# How sensitive to water can a niveum be?



## kylemartinx (Nov 14, 2009)

I just purchased a Paph. niveum from my local orchid nursery. It was fairly dry and under potted when purchased so a few days later I decided to repot/ water. The roots were in good condition when I bought it as well. Now I am noticing a wrinkling of the leaves that I am sure was not present when I bought it. I guess my question is can one watering be causing the wrinkling if it in fact didn't need it at the time? I bought the plant on 11/8, repotted/watered on 11/11 and noticed the wrinkling tonight 11/14.

here is the plant as soon as I bought it:






and if this helps this is my growing area in a north window with a fluorescent light supplement 15 watts 700 lumens:


----------



## NYEric (Nov 14, 2009)

Is is a plant after all so watering shouldn't upset it too much. It's probably in shock.


----------



## SlipperKing (Nov 14, 2009)

If no apparent brown rot is present then it's probably staving for water. One way you can tell is by lightly lifting up one leaf from the tip. As it bows upward the surface will wrinkle. A sure sight of under watering. The leaves are normally turgent, tight like a cucumber.


----------



## kylemartinx (Nov 15, 2009)

SlipperKing said:


> If no apparent brown rot is present then it's probably staving for water. One way you can tell is by lightly lifting up one leaf from the tip. As it bows upward the surface will wrinkle. A sure sight of under watering. The leaves are normally turgent, tight like a cucumber.

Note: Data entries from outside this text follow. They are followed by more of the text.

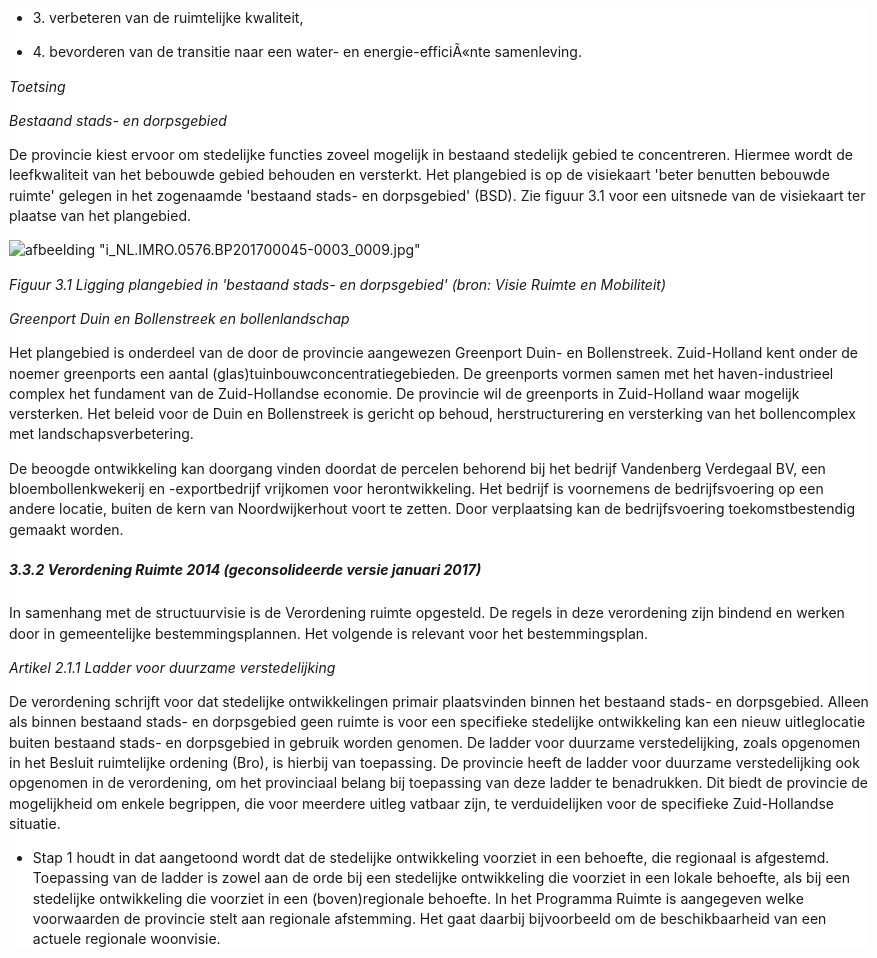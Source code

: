 * 3\. verbeteren van de ruimtelijke kwaliteit,

* 4\. bevorderen van de transitie naar een water\- en energie\-efficiÃ«nte samenleving.

*Toetsing*

*Bestaand stads\- en dorpsgebied*

De provincie kiest ervoor om stedelijke functies zoveel mogelijk in bestaand stedelijk gebied te concentreren. Hiermee wordt de leefkwaliteit van het bebouwde gebied behouden en versterkt. Het plangebied is op de visiekaart 'beter benutten bebouwde ruimte' gelegen in het zogenaamde 'bestaand stads\- en dorpsgebied' (BSD). Zie figuur 3\.1 voor een uitsnede van de visiekaart ter plaatse van het plangebied.

![afbeelding "i_NL.IMRO.0576.BP201700045-0003_0009.jpg"](i_NL.IMRO.0576.BP201700045-0003_0009.jpg)

*Figuur 3\.1 Ligging plangebied in 'bestaand stads\- en dorpsgebied' (bron: Visie Ruimte en Mobiliteit)*

*Greenport Duin en Bollenstreek en bollenlandschap*

Het plangebied is onderdeel van de door de provincie aangewezen Greenport Duin\- en Bollenstreek. Zuid\-Holland kent onder de noemer greenports een aantal (glas)tuinbouwconcentratiegebieden. De greenports vormen samen met het haven\-industrieel complex het fundament van de Zuid\-Hollandse economie. De provincie wil de greenports in Zuid\-Holland waar mogelijk versterken. Het beleid voor de Duin en Bollenstreek is gericht op behoud, herstructurering en versterking van het bollencomplex met landschapsverbetering.

De beoogde ontwikkeling kan doorgang vinden doordat de percelen behorend bij het bedrijf Vandenberg Verdegaal BV, een bloembollenkwekerij en \-exportbedrijf vrijkomen voor herontwikkeling. Het bedrijf is voornemens de bedrijfsvoering op een andere locatie, buiten de kern van Noordwijkerhout voort te zetten. Door verplaatsing kan de bedrijfsvoering toekomstbestendig gemaakt worden.

##### 3\.3\.2 Verordening Ruimte 2014 (geconsolideerde versie januari 2017\)

In samenhang met de structuurvisie is de Verordening ruimte opgesteld. De regels in deze verordening zijn bindend en werken door in gemeentelijke bestemmingsplannen. Het volgende is relevant voor het bestemmingsplan.

*Artikel 2\.1\.1 Ladder voor duurzame verstedelijking*

De verordening schrijft voor dat stedelijke ontwikkelingen primair plaatsvinden binnen het bestaand stads\- en dorpsgebied. Alleen als binnen bestaand stads\- en dorpsgebied geen ruimte is voor een specifieke stedelijke ontwikkeling kan een nieuw uitleglocatie buiten bestaand stads\- en dorpsgebied in gebruik worden genomen. De ladder voor duurzame verstedelijking, zoals opgenomen in het Besluit ruimtelijke ordening (Bro), is hierbij van toepassing. De provincie heeft de ladder voor duurzame verstedelijking ook opgenomen in de verordening, om het provinciaal belang bij toepassing van deze ladder te benadrukken. Dit biedt de provincie de mogelijkheid om enkele begrippen, die voor meerdere uitleg vatbaar zijn, te verduidelijken voor de specifieke Zuid\-Hollandse situatie.

* Stap 1 houdt in dat aangetoond wordt dat de stedelijke ontwikkeling voorziet in een behoefte, die regionaal is afgestemd. Toepassing van de ladder is zowel aan de orde bij een stedelijke ontwikkeling die voorziet in een lokale behoefte, als bij een stedelijke ontwikkeling die voorziet in een (boven)regionale behoefte. In het Programma Ruimte is aangegeven welke voorwaarden de provincie stelt aan regionale afstemming. Het gaat daarbij bijvoorbeeld om de beschikbaarheid van een actuele regionale woonvisie.

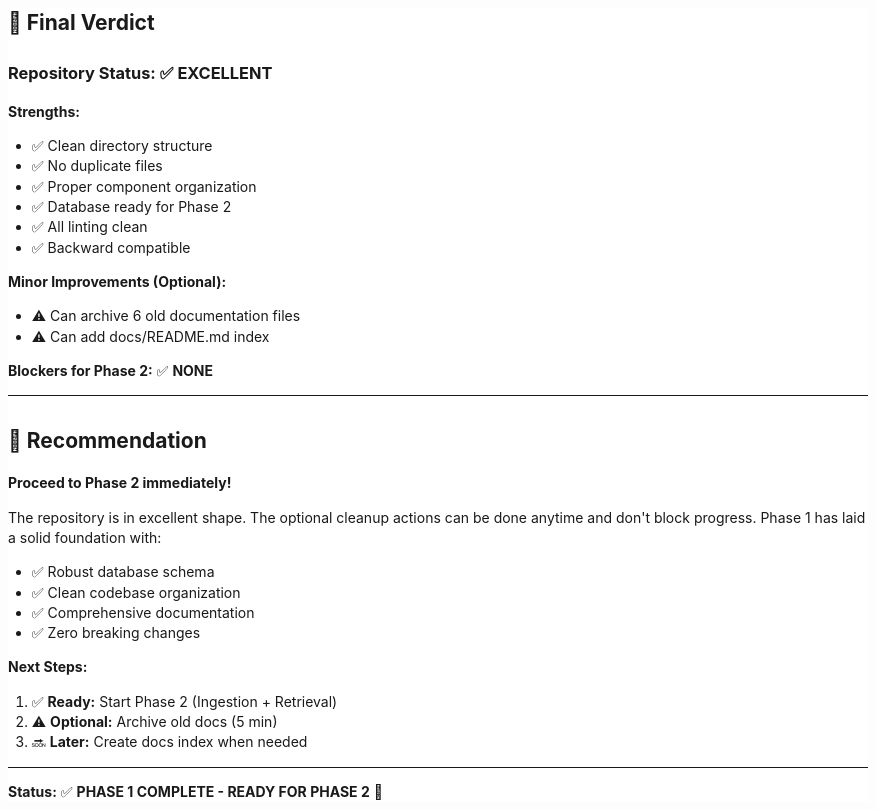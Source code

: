 
## 🎯 **Final Verdict**

### **Repository Status: ✅ EXCELLENT**

**Strengths:**
- ✅ Clean directory structure
- ✅ No duplicate files
- ✅ Proper component organization
- ✅ Database ready for Phase 2
- ✅ All linting clean
- ✅ Backward compatible

**Minor Improvements (Optional):**
- ⚠️ Can archive 6 old documentation files
- ⚠️ Can add docs/README.md index

**Blockers for Phase 2:** ✅ **NONE**

---

## 🚀 **Recommendation**

**Proceed to Phase 2 immediately!**

The repository is in excellent shape. The optional cleanup actions can be done anytime and don't block progress. Phase 1 has laid a solid foundation with:
- ✅ Robust database schema
- ✅ Clean codebase organization
- ✅ Comprehensive documentation
- ✅ Zero breaking changes

**Next Steps:**
1. ✅ **Ready:** Start Phase 2 (Ingestion + Retrieval)
2. ⚠️ **Optional:** Archive old docs (5 min)
3. 🔜 **Later:** Create docs index when needed

---

**Status:** ✅ **PHASE 1 COMPLETE - READY FOR PHASE 2** 🚀




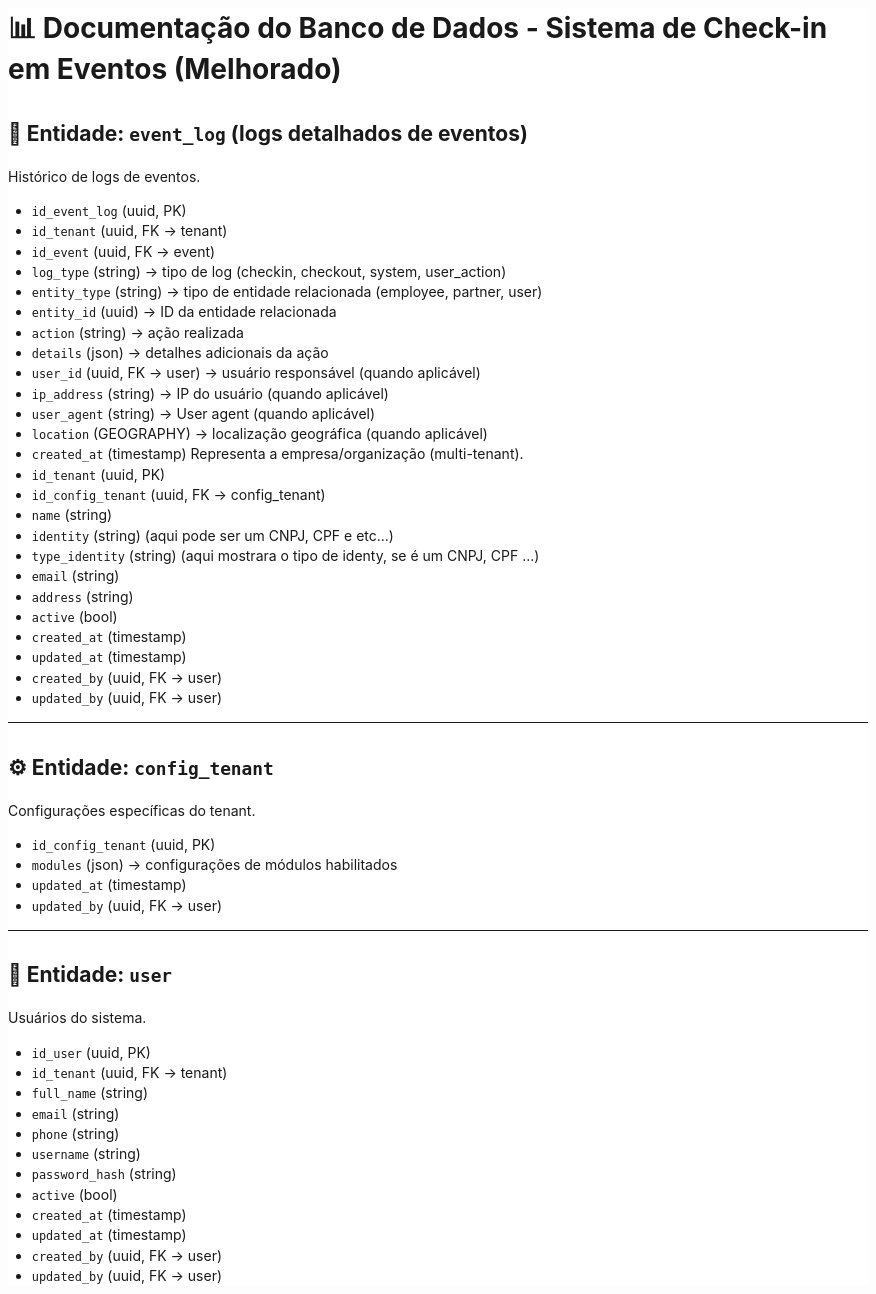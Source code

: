 # 📊 Documentação do Banco de Dados - Sistema de Check-in em Eventos (Melhorado)

## 📑 Entidade: `event_log` (logs detalhados de eventos)
Histórico de logs de eventos.
- `id_event_log` (uuid, PK)
- `id_tenant` (uuid, FK → tenant)
- `id_event` (uuid, FK → event)
- `log_type` (string) → tipo de log (checkin, checkout, system, user_action)
- `entity_type` (string) → tipo de entidade relacionada (employee, partner, user)
- `entity_id` (uuid) → ID da entidade relacionada
- `action` (string) → ação realizada
- `details` (json) → detalhes adicionais da ação
- `user_id` (uuid, FK → user) → usuário responsável (quando aplicável)
- `ip_address` (string) → IP do usuário (quando aplicável)
- `user_agent` (string) → User agent (quando aplicável)
- `location` (GEOGRAPHY) → localização geográfica (quando aplicável)
- `created_at` (timestamp)
Representa a empresa/organização (multi-tenant).
- `id_tenant` (uuid, PK)  
- `id_config_tenant` (uuid, FK → config_tenant)  
- `name` (string)  
- `identity` (string) (aqui pode ser um CNPJ, CPF e etc...)  
- `type_identity` (string) (aqui mostrara o tipo de identy, se é um CNPJ, CPF ...)
- `email` (string)  
- `address` (string)  
- `active` (bool)  
- `created_at` (timestamp)  
- `updated_at` (timestamp)  
- `created_by` (uuid, FK → user)
- `updated_by` (uuid, FK → user)

---

## ⚙️ Entidade: `config_tenant`
Configurações específicas do tenant.
- `id_config_tenant` (uuid, PK)  
- `modules` (json) → configurações de módulos habilitados  
- `updated_at` (timestamp)  
- `updated_by` (uuid, FK → user)

---

## 👤 Entidade: `user`
Usuários do sistema.
- `id_user` (uuid, PK)  
- `id_tenant` (uuid, FK → tenant)  
- `full_name` (string)  
- `email` (string)  
- `phone` (string)  
- `username` (string)  
- `password_hash` (string)  
- `active` (bool)  
- `created_at` (timestamp)  
- `updated_at` (timestamp)  
- `created_by` (uuid, FK → user)
- `updated_by` (uuid, FK → user)
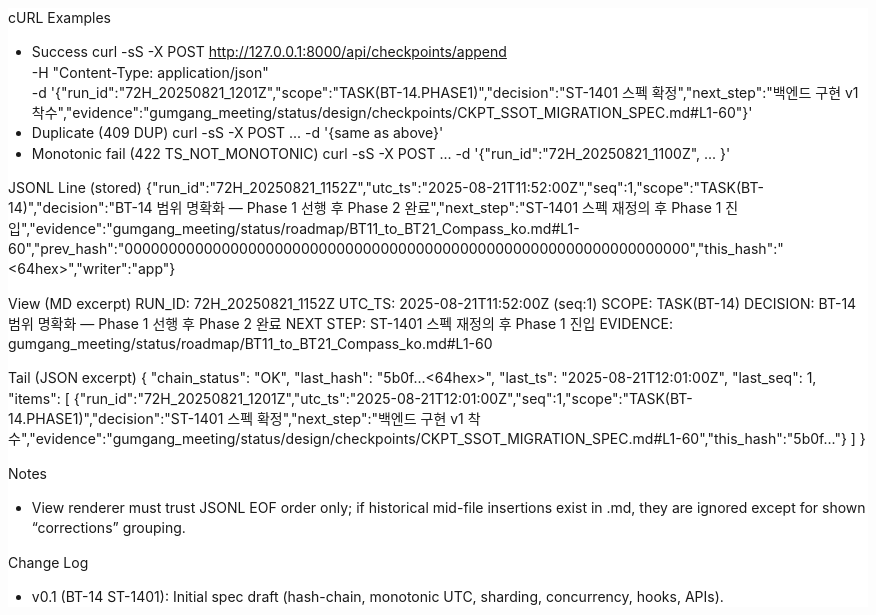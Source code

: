 cURL Examples
- Success
  curl -sS -X POST http://127.0.0.1:8000/api/checkpoints/append \
    -H "Content-Type: application/json" \
    -d '{"run_id":"72H_20250821_1201Z","scope":"TASK(BT-14.PHASE1)","decision":"ST-1401 스펙 확정","next_step":"백엔드 구현 v1 착수","evidence":"gumgang_meeting/status/design/checkpoints/CKPT_SSOT_MIGRATION_SPEC.md#L1-60"}'
- Duplicate (409 DUP)
  curl -sS -X POST ... -d '{same as above}'
- Monotonic fail (422 TS_NOT_MONOTONIC)
  curl -sS -X POST ... -d '{"run_id":"72H_20250821_1100Z", ... }'

JSONL Line (stored)
  {"run_id":"72H_20250821_1152Z","utc_ts":"2025-08-21T11:52:00Z","seq":1,"scope":"TASK(BT-14)","decision":"BT-14 범위 명확화 — Phase 1 선행 후 Phase 2 완료","next_step":"ST-1401 스펙 재정의 후 Phase 1 진입","evidence":"gumgang_meeting/status/roadmap/BT11_to_BT21_Compass_ko.md#L1-60","prev_hash":"0000000000000000000000000000000000000000000000000000000000000000","this_hash":"<64hex>","writer":"app"}

View (MD excerpt)
  RUN_ID: 72H_20250821_1152Z
  UTC_TS: 2025-08-21T11:52:00Z (seq:1)
  SCOPE: TASK(BT-14)
  DECISION: BT-14 범위 명확화 — Phase 1 선행 후 Phase 2 완료
  NEXT STEP: ST-1401 스펙 재정의 후 Phase 1 진입
  EVIDENCE: gumgang_meeting/status/roadmap/BT11_to_BT21_Compass_ko.md#L1-60

Tail (JSON excerpt)
  {
    "chain_status": "OK",
    "last_hash": "5b0f...<64hex>",
    "last_ts": "2025-08-21T12:01:00Z",
    "last_seq": 1,
    "items": [
      {"run_id":"72H_20250821_1201Z","utc_ts":"2025-08-21T12:01:00Z","seq":1,"scope":"TASK(BT-14.PHASE1)","decision":"ST-1401 스펙 확정","next_step":"백엔드 구현 v1 착수","evidence":"gumgang_meeting/status/design/checkpoints/CKPT_SSOT_MIGRATION_SPEC.md#L1-60","this_hash":"5b0f..."}
    ]
  }

Notes
- View renderer must trust JSONL EOF order only; if historical mid-file insertions exist in .md, they are ignored except for shown “corrections” grouping.

Change Log
- v0.1 (BT-14 ST-1401): Initial spec draft (hash-chain, monotonic UTC, sharding, concurrency, hooks, APIs).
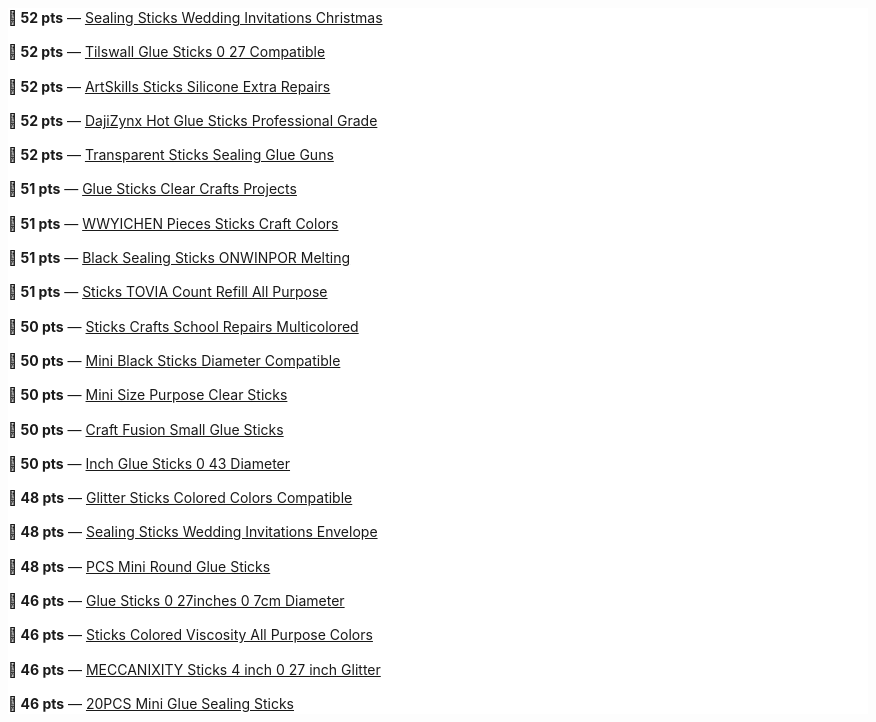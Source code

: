 **🚫 52 pts** — [Sealing Sticks Wedding Invitations Christmas](/products/sealing-sticks-wedding-invitations-christmas-B0CGXKLVXW/)

**🚫 52 pts** — [Tilswall Glue Sticks 0 27 Compatible](/products/tilswall-glue-sticks-0-27-compatible-B0D1XMKZ2C/)

**🚫 52 pts** — [ArtSkills Sticks Silicone Extra Repairs](/products/artskills-sticks-silicone-extra-repairs-B0DQVJWBQC/)

**🚫 52 pts** — [DajiZynx Hot Glue Sticks Professional Grade](/products/dajizynx-hot-glue-sticks-professional-grade-B0F3BMHPSS/)

**🚫 52 pts** — [Transparent Sticks Sealing Glue Guns](/products/transparent-sticks-sealing-glue-guns-B0C27WJXC9/)

**🚫 51 pts** — [Glue Sticks Clear Crafts Projects](/products/glue-sticks-clear-crafts-projects-B0D3F7W1G2/)

**🚫 51 pts** — [WWYICHEN Pieces Sticks Craft Colors](/products/wwyichen-pieces-sticks-craft-colors-B07L7LG6T9/)

**🚫 51 pts** — [Black Sealing Sticks ONWINPOR Melting](/products/black-sealing-sticks-onwinpor-melting-B0B86BRY9N/)

**🚫 51 pts** — [Sticks TOVIA Count Refill All Purpose](/products/sticks-tovia-count-refill-all-purpose-B08M9L9FNS/)

**🚫 50 pts** — [Sticks Crafts School Repairs Multicolored](/products/sticks-crafts-school-repairs-multicolored-B0CJDP5HS5/)

**🚫 50 pts** — [Mini Black Sticks Diameter Compatible](/products/mini-black-sticks-diameter-compatible-B09PLNPDZX/)

**🚫 50 pts** — [Mini Size Purpose Clear Sticks](/products/mini-size-purpose-clear-sticks-B00ASO3WEE/)

**🚫 50 pts** — [Craft Fusion Small Glue Sticks](/products/craft-fusion-small-glue-sticks-B0C4JZGVXV/)

**🚫 50 pts** — [Inch Glue Sticks 0 43 Diameter](/products/inch-glue-sticks-0-43-diameter-B0CSFHT7MR/)

**🚫 48 pts** — [Glitter Sticks Colored Colors Compatible](/products/glitter-sticks-colored-colors-compatible-B08T1TFBGK/)

**🚫 48 pts** — [Sealing Sticks Wedding Invitations Envelope](/products/sealing-sticks-wedding-invitations-envelope-B0C73RPWPR/)

**🚫 48 pts** — [PCS Mini Round Glue Sticks](/products/pcs-mini-round-glue-sticks-B0CTK1SNMG/)

**🚫 46 pts** — [Glue Sticks 0 27inches 0 7cm Diameter](/products/glue-sticks-0-27inches-0-7cm-diameter-B0DG62K5P3/)

**🚫 46 pts** — [Sticks Colored Viscosity All Purpose Colors](/products/sticks-colored-viscosity-all-purpose-colors-B0DZ6YPSY9/)

**🚫 46 pts** — [MECCANIXITY Sticks 4 inch 0 27 inch Glitter](/products/meccanixity-sticks-4-inch-0-27-inch-glitter-B09TNLVM2C/)

**🚫 46 pts** — [20PCS Mini Glue Sealing Sticks](/products/20pcs-mini-glue-sealing-sticks-B0C9HW4MRW/)
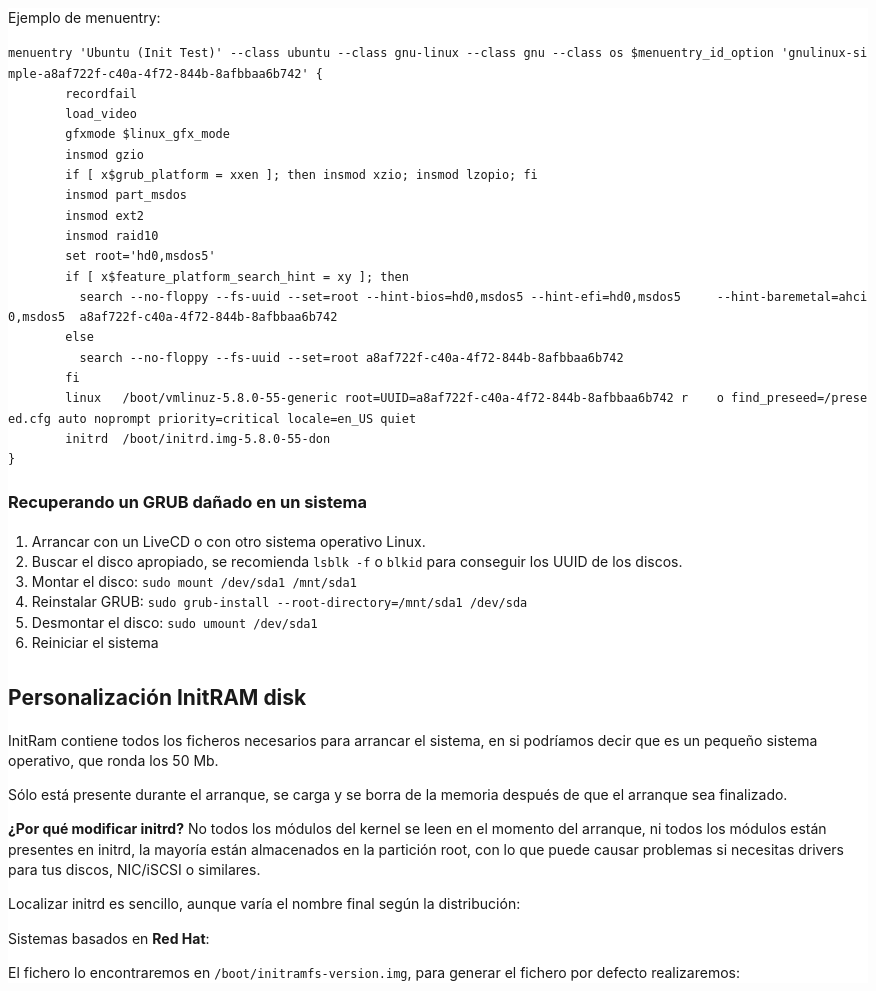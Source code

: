 Ejemplo de menuentry:

```
menuentry 'Ubuntu (Init Test)' --class ubuntu --class gnu-linux --class gnu --class os $menuentry_id_option 'gnulinux-simple-a8af722f-c40a-4f72-844b-8afbbaa6b742' {
        recordfail
        load_video
        gfxmode $linux_gfx_mode
        insmod gzio
        if [ x$grub_platform = xxen ]; then insmod xzio; insmod lzopio; fi
        insmod part_msdos
        insmod ext2
        insmod raid10
        set root='hd0,msdos5'
        if [ x$feature_platform_search_hint = xy ]; then
          search --no-floppy --fs-uuid --set=root --hint-bios=hd0,msdos5 --hint-efi=hd0,msdos5     --hint-baremetal=ahci0,msdos5  a8af722f-c40a-4f72-844b-8afbbaa6b742
        else
          search --no-floppy --fs-uuid --set=root a8af722f-c40a-4f72-844b-8afbbaa6b742
        fi
        linux   /boot/vmlinuz-5.8.0-55-generic root=UUID=a8af722f-c40a-4f72-844b-8afbbaa6b742 r    o find_preseed=/preseed.cfg auto noprompt priority=critical locale=en_US quiet
        initrd  /boot/initrd.img-5.8.0-55-don
}
```

### Recuperando un GRUB dañado en un sistema

1. Arrancar con un LiveCD o con otro sistema operativo Linux.
2. Buscar el disco apropiado, se recomienda `lsblk -f` o `blkid` para conseguir los UUID de los discos.
3. Montar el disco: `sudo mount /dev/sda1 /mnt/sda1`
4. Reinstalar GRUB: `sudo grub-install --root-directory=/mnt/sda1 /dev/sda`
5. Desmontar el disco: `sudo umount /dev/sda1`
6. Reiniciar el sistema

## Personalización InitRAM disk

InitRam contiene todos los ficheros necesarios para arrancar el sistema, en si podríamos decir que es un pequeño sistema operativo, que ronda los 50 Mb. 

Sólo está presente durante el arranque, se carga y se borra de la memoria después de que el arranque sea finalizado.

**¿Por qué modificar initrd?** No todos los módulos del kernel se leen en el momento del arranque, ni todos los módulos están presentes en initrd, la mayoría están almacenados en la partición root, con lo que puede causar problemas si necesitas drivers para tus discos, NIC/iSCSI o similares.

Localizar initrd es sencillo, aunque varía el nombre final según la distribución:

Sistemas basados en **Red Hat**:

El fichero lo encontraremos en `/boot/initramfs-version.img`, para generar el fichero por defecto realizaremos:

That is exactly what it is doing. Should I just water more frequently or continue normally and hope that the greenhouse that I bought it from was just not giving it enough water?


----------



## goldenrose (Nov 15, 2009)

Increase humidity? Going from a GH environment to home conditions probably dropped the humidity alot. This would be the time of the year that niveums would start to dry off, overwatering it at this point could be disaster.


----------



## kylemartinx (Nov 17, 2009)

goldenrose said:


> Increase humidity? Going from a GH environment to home conditions probably dropped the humidity alot. This would be the time of the year that niveums would start to dry off, overwatering it at this point could be disaster.



My humidity levels hover around 60% with a home humidifier and a humidity tray so while it's not as much as a greenhouse it is still quite a lot for the home. I can try to give it a bit more I suppose. I'm not sure how to proceed with the niveum's rest period given that it needs more water currently. Should I just give it the lack of water that a rest period requires and hope the humidity helps, or should I continue with a normal water routine through the rest period?


----------



## goldenrose (Nov 17, 2009)

SlipperKing said:


> ...... One way you can tell is by lightly lifting up one leaf from the tip. As it bows upward the surface will wrinkle. A sure sight of under watering. The leaves are normally turgent, tight like a cucumber.





kylemartinx said:


> That is exactly what it is doing. Should I just water more frequently or continue normally and hope that the greenhouse that I bought it from was just not giving it enough water?


If you feel it's been underwatered according to Rick's description for then NO don't REST it. You said it was underpotted, so a bigger pot will more than likely result in less frequency of watering, unless you have a light mix. It's more important to help the plant adapt/get established & not worry about next years' blooms. Niveums can be sensitive to salts, so flush pot thoroughly & don't fertilize at this point.


----------



## kylemartinx (Nov 17, 2009)

goldenrose said:


> If you feel it's been underwatered according to Rick's description for then NO don't REST it. You said it was underpotted, so a bigger pot will more than likely result in less frequency of watering, unless you have a light mix. It's more important to help the plant adapt/get established & not worry about next years' blooms. Niveums can be sensitive to salts, so flush pot thoroughly & don't fertilize at this point.



Thanks for the advice!


----------